C'était une première mondiale : en juin, le chantier de la ligne 18 du Grand Paris Express, qui reliera l'aéroport d'Orly (Essonne) à la gare de Versailles-Chantiers (Yvelines) en 2030, a accueilli un voussoir de tunnel constitué d'un béton de la gamme Exegy de Vinci Construction, dans lequel le clinker est remplacé en intégralité par du laitier de haut-fourneau. Au total, 29 voussoirs de ce type seront installés, selon deux configurations de mise en œuvre différentes, dans le tunnel qui constitue le lot 1 du marché.

La première configuration comprend la pose de huit voussoirs armés au droit des ouvertures de quatre rameaux de la ligne, tandis que la seconde prévoit la pose de trois anneaux complets, chacun constitué de sept voussoirs fibrés dans l'arrière-gare d'Orly, une zone non ouverte au public. Vingt-neuf, le chiffre paraît faible rapporté aux 41 000 voussoirs qui tapisseront les 11,8 km du tube de cette portion de la ligne. « C'est encore une expérimentation », rappelle-t-on chez Vinci, dont la division Grands Projets mène le groupement à l'œuvre. Les trois anneaux seront surveillés de près par des visites et des essais sur des éprouvettes de béton : « Il s'agit de s'assurer que ces voussoirs ont le même comportement dans le temps que ceux en béton traditionnel, en particulier leur géométrie, la fissuration et la carbonatation dans le matériau », précise le constructeur. Objectif : démontrer que ces éléments répondent aux spécifications demandées pour étendre leur utilisation à d'autres projets.

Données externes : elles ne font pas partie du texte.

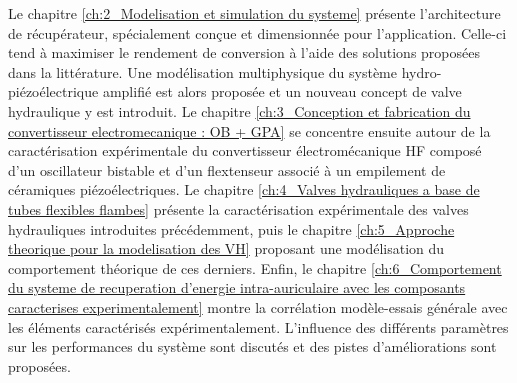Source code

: Le chapitre \ref{ch:2_Modelisation et simulation du systeme} présente l'architecture de récupérateur, spécialement conçue et dimensionnée pour l'application. Celle-ci tend à maximiser le rendement de conversion à l'aide des solutions proposées dans la littérature. Une modélisation multiphysique du système hydro-piézoélectrique amplifié est alors proposée et un nouveau concept de valve hydraulique y est introduit.
Le chapitre \ref{ch:3_Conception et fabrication du convertisseur electromecanique : OB + GPA} se concentre ensuite autour de la caractérisation expérimentale du convertisseur électromécanique HF composé d'un oscillateur bistable et d'un flextenseur associé à un empilement de céramiques piézoélectriques. Le chapitre \ref{ch:4_Valves hydrauliques a base de tubes flexibles flambes} présente la caractérisation expérimentale des valves hydrauliques introduites précédemment, puis le chapitre \ref{ch:5_Approche theorique pour la modelisation des VH} proposant une modélisation du comportement théorique de ces derniers. Enfin, le chapitre \ref{ch:6_Comportement du systeme de recuperation d’energie intra-auriculaire avec les composants caracterises experimentalement} montre la corrélation modèle-essais générale avec les éléments caractérisés expérimentalement. L'influence des différents paramètres sur les performances du système sont discutés et des pistes d'améliorations sont proposées.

Quatre fois moins de CO2. La gamme Exegy a été conçue avec le producteur de laitier Ecocem, détenu à 49 % par le géant de la sidérurgie ArcelorMittal et dont les deux broyeurs sont installés à proximité de ses usines de Dunkerque (Nord) et de Fos-sur-Mer (Bouches-du-Rhône). Le béton à 100 % de laitier, dénommé « ultra bas carbone » par Vinci, a d'abord fait l'objet de tests au sein d'une filiale du groupe, CDB, afin de déterminer la formulation la plus adaptée aux voussoirs du tunnel. Leur fabrication a ensuite été confiée à l'entreprise Stradal, basée à Aubergenville (Yvelines).

Si restreinte soit-elle, cette expérimentation grandeur nature ouvre la possibilité d'une forte réduction des émissions de gaz à effet de serre liées au béton : avec 90 kg CO2/m3, le béton incluant 100 % de laitier émet près de quatre fois moins de dioxyde de carbone que le béton traditionnel (330 kg CO2/m3 ) et deux fois moins que le béton CEM III à 60 % de laitier (170 kg CO2/m3).

Ce dernier est d'ailleurs largement présent sur le chantier de la ligne 18 : à Massy et Palaiseau (Essonne), les tunneliers Caroline et Céline posent chaque jour six à sept anneaux constitués de voussoirs avec 60 % de laitier. C'est aussi le cas pour les parois moulées, les dalles, les bétons de propreté, les puits, les quais ou encore les voiles de gare.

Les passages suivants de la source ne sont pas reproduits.